The plasma beta-endorphin (beta-EP) and beta-lipotropin (beta-LPH) response of men, eumenorrheic women, and amenorrheic women (n = 6) to 1 h of rest or to a bicycle ergometer test [20 min at 30% maximum O2 uptake (VO2max), 20 min at 60% VO2max, and at 90% VO2max to exhaustion] was studied in both normal (22 degrees C) and cold (5 degrees C) environments. beta-EP and beta-LPH was measured by radioimmunoassay in venous samples collected every 20 min during rest or after each exercise bout. Exhaustive exercise at ambient temperature (Ta) 22 degrees C induced significant increases in plasma beta-EP and beta-LPH in all subjects as did work at 60% VO2max in amenorrheic and eumenorrheic women. During work at Ta 5 degrees C, the relative increase in beta-EP and beta-LPH was suppressed in eumenorrheic women and completely prevented in amenorrheic women.
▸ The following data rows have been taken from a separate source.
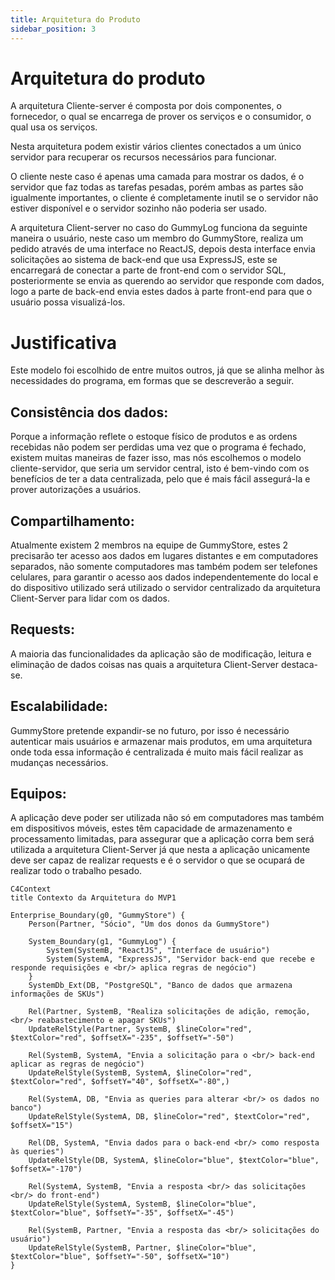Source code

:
 ```yaml
---
title: Arquitetura do Produto
sidebar_position: 3
---
```


# Arquitetura do produto

A arquitetura Cliente-server é composta por dois componentes, o fornecedor, o qual se encarrega de prover os serviços e o consumidor, o qual usa os serviços.

Nesta arquitetura podem existir vários clientes conectados a um único servidor para recuperar os recursos necessários para funcionar.

O cliente neste caso é apenas uma camada para mostrar os dados, é o servidor que faz todas as tarefas pesadas, porém ambas as partes são igualmente importantes, o cliente é completamente inutil se o servidor não estiver disponível e o servidor sozinho não poderia ser usado. 

A arquitetura Client-server no caso do GummyLog funciona da seguinte maneira o usuário, neste caso um membro do GummyStore, realiza um pedido através de uma interface no ReactJS, depois desta interface envia solicitações ao sistema de back-end que usa ExpressJS, este se encarregará de conectar a parte de front-end com o servidor SQL, posteriormente se envia as querendo ao servidor que responde com dados, logo a parte de back-end envia estes dados à parte front-end para que o usuário possa visualizá-los.

# Justificativa

Este modelo foi escolhido de entre muitos outros, já que se alinha melhor às necessidades do programa, em formas que se descreverão a seguir.

## Consistência dos dados:

Porque a informação reflete o estoque físico de produtos e as ordens recebidas não podem ser perdidas uma vez que o programa é fechado, existem muitas maneiras de fazer isso, mas nós escolhemos o modelo cliente-servidor, que seria um servidor central, isto é bem-vindo com os benefícios de ter a data centralizada, pelo que é mais fácil assegurá-la e prover autorizações a usuários.

## Compartilhamento:

Atualmente existem 2 membros na equipe de GummyStore, estes 2 precisarão ter acesso aos dados em lugares distantes e em computadores separados, não somente computadores mas também podem ser telefones celulares, para garantir o acesso aos dados independentemente do local e do dispositivo utilizado será utilizado o servidor centralizado da arquitetura Client-Server para lidar com os dados.

## Requests:

A maioria das funcionalidades da aplicação são de modificação, leitura e eliminação de dados coisas nas quais a arquitetura Client-Server destaca-se.

## Escalabilidade:

GummyStore pretende expandir-se no futuro, por isso é necessário autenticar mais usuários e armazenar mais produtos, em uma arquitetura onde toda essa informação é centralizada é muito mais fácil realizar as mudanças necessários.

## Equipos:

A aplicação deve poder ser utilizada não só em computadores mas também em dispositivos móveis, estes têm capacidade de armazenamento e processamento limitadas, para assegurar que a aplicação corra bem será utilizada a arquitetura Client-Server já que nesta a aplicação unicamente deve ser capaz de realizar requests e é o servidor o que se ocupará de realizar todo o trabalho pesado.

```mermaid
C4Context
title Contexto da Arquitetura do MVP1

Enterprise_Boundary(g0, "GummyStore") {
    Person(Partner, "Sócio", "Um dos donos da GummyStore")

    System_Boundary(g1, "GummyLog") {
        System(SystemB, "ReactJS", "Interface de usuário")
        System(SystemA, "ExpressJS", "Servidor back-end que recebe e responde requisições e <br/> aplica regras de negócio")
    }
    SystemDb_Ext(DB, "PostgreSQL", "Banco de dados que armazena informações de SKUs")

    Rel(Partner, SystemB, "Realiza solicitações de adição, remoção, <br/> reabastecimento e apagar SKUs")
    UpdateRelStyle(Partner, SystemB, $lineColor="red", $textColor="red", $offsetX="-235", $offsetY="-50")
    
    Rel(SystemB, SystemA, "Envia a solicitação para o <br/> back-end aplicar as regras de negócio")
    UpdateRelStyle(SystemB, SystemA, $lineColor="red", $textColor="red", $offsetY="40", $offsetX="-80",)
    
    Rel(SystemA, DB, "Envia as queries para alterar <br/> os dados no banco")
    UpdateRelStyle(SystemA, DB, $lineColor="red", $textColor="red", $offsetX="15")
    
    Rel(DB, SystemA, "Envia dados para o back-end <br/> como resposta às queries")
    UpdateRelStyle(DB, SystemA, $lineColor="blue", $textColor="blue", $offsetX="-170")

    Rel(SystemA, SystemB, "Envia a resposta <br/> das solicitações <br/> do front-end")
    UpdateRelStyle(SystemA, SystemB, $lineColor="blue", $textColor="blue", $offsetY="-35", $offsetX="-45")

    Rel(SystemB, Partner, "Envia a resposta das <br/> solicitações do usuário")
    UpdateRelStyle(SystemB, Partner, $lineColor="blue", $textColor="blue", $offsetY="-50", $offsetX="10")
}

```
Although significant lowering of beta-EP and beta-LPH was observed in men and eumenorrheic women during rest at 5 degrees C, amenorrheic women maintained precold exposure levels. These findings suggest that plasma beta-EP and beta-LPH may reflect a thermoregulatory response to heat load. There appears to be a sexual dimorphism in exercise- and cold-induced release of beta-EP and beta-LPH and amenorrhea may be accompanied by alterations in these responses.